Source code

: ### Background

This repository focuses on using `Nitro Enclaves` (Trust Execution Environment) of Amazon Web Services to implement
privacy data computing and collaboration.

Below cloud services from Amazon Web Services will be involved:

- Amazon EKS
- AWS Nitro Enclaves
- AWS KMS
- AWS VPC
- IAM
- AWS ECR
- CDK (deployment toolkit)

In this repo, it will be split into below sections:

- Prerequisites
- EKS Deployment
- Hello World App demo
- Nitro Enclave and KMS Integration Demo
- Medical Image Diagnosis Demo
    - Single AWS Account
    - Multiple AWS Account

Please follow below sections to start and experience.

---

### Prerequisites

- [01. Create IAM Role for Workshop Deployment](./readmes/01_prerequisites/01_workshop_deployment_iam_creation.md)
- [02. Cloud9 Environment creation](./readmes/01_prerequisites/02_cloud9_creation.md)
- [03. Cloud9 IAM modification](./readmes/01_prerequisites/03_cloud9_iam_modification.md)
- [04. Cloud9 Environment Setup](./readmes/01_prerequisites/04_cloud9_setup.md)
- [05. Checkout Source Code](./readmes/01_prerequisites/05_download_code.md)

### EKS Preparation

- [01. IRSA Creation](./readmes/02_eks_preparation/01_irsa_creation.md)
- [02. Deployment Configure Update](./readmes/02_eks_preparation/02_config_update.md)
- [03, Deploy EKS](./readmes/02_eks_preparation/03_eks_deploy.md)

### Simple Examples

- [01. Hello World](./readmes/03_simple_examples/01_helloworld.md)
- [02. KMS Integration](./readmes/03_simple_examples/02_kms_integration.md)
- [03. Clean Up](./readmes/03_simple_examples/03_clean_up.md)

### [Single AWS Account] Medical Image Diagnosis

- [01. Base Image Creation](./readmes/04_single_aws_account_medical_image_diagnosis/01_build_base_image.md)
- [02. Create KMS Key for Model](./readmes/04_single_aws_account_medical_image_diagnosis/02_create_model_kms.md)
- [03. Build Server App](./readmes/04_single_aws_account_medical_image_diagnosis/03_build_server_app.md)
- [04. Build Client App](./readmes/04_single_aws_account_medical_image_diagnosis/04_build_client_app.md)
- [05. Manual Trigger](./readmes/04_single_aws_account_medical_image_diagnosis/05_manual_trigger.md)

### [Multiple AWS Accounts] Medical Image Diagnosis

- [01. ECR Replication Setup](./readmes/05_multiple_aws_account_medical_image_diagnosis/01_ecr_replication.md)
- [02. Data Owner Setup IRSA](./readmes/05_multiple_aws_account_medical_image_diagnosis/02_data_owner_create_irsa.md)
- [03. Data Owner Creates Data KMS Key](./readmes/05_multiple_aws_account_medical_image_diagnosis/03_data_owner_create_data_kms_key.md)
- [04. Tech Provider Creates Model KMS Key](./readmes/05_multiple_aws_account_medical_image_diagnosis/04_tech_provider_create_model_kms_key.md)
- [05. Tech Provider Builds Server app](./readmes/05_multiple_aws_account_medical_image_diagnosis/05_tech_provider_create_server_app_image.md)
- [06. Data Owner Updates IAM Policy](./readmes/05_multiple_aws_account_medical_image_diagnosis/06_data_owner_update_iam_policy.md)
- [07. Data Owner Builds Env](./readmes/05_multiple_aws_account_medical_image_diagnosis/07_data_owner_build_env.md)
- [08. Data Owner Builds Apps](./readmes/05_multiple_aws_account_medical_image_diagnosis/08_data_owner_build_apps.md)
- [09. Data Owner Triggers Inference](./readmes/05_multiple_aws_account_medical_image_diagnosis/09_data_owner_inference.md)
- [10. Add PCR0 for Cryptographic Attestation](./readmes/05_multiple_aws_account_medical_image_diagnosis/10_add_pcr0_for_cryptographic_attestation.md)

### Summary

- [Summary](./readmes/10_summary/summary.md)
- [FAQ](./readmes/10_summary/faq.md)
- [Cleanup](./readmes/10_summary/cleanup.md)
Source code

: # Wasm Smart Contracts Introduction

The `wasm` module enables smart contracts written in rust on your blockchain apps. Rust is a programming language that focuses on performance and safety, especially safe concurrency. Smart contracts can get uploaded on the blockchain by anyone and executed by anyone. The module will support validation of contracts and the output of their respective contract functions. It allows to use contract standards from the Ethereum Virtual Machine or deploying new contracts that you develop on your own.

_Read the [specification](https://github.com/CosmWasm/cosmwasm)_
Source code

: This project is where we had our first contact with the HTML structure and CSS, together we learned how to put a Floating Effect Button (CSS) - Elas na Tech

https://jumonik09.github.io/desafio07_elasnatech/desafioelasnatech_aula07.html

※

Aim of the exercise: Look through the material for "IRSA". Copy each line that has it.

Reply to the exercise:
- [01. IRSA Creation](./readmes/02_eks_preparation/01_irsa_creation.md)
- [02. Data Owner Setup IRSA](./readmes/05_multiple_aws_account_medical_image_diagnosis/02_data_owner_create_irsa.md)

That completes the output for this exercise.